[Excerpted data — start]
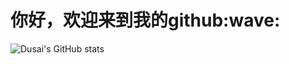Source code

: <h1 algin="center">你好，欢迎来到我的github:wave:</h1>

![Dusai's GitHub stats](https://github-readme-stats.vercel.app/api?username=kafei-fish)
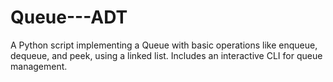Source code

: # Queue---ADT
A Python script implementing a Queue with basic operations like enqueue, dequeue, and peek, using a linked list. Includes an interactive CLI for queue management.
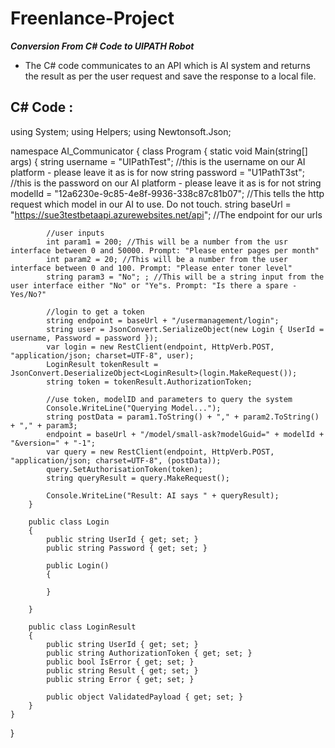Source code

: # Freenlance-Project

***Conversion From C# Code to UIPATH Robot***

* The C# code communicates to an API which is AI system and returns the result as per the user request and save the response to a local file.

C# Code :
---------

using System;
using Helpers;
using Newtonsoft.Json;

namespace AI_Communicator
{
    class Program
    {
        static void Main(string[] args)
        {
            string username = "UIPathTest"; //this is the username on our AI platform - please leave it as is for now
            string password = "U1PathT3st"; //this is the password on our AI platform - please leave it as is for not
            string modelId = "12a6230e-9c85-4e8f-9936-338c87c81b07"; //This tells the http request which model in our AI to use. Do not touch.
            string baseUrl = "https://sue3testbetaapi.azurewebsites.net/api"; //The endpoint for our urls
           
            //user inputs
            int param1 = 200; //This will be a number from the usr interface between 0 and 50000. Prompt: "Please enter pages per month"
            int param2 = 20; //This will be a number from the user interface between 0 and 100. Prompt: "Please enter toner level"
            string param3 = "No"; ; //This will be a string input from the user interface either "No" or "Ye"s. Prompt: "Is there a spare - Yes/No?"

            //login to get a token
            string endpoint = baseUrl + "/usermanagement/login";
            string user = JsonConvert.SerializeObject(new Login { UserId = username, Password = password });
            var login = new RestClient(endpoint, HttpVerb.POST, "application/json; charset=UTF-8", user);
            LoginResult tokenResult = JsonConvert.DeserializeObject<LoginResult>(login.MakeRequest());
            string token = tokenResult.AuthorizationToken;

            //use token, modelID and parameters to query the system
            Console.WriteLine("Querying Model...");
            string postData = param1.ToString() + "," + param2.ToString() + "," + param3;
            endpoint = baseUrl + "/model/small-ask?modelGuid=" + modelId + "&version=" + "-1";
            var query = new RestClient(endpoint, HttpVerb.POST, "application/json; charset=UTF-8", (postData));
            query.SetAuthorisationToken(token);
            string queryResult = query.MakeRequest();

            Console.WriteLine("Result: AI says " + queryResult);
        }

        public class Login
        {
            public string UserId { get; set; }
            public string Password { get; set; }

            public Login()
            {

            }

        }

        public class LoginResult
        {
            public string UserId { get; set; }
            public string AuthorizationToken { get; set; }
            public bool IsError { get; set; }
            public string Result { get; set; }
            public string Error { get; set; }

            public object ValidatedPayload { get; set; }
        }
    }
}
[Excerpted data — finish]
Activity>
Leave out all pictures and output each line exactly, from the top of the records through the line that holds "to UIPATH Robot***".

Written reply>
Source code

: <h1 algin="center">你好，欢迎来到我的github:wave:</h1>

![Dusai's GitHub stats](https://github-readme-stats.vercel.app/api?username=kafei-fish)
Source code

: # Queue---ADT
A Python script implementing a Queue with basic operations like enqueue, dequeue, and peek, using a linked list. Includes an interactive CLI for queue management.
Source code

: # Freenlance-Project

***Conversion From C# Code to UIPATH Robot***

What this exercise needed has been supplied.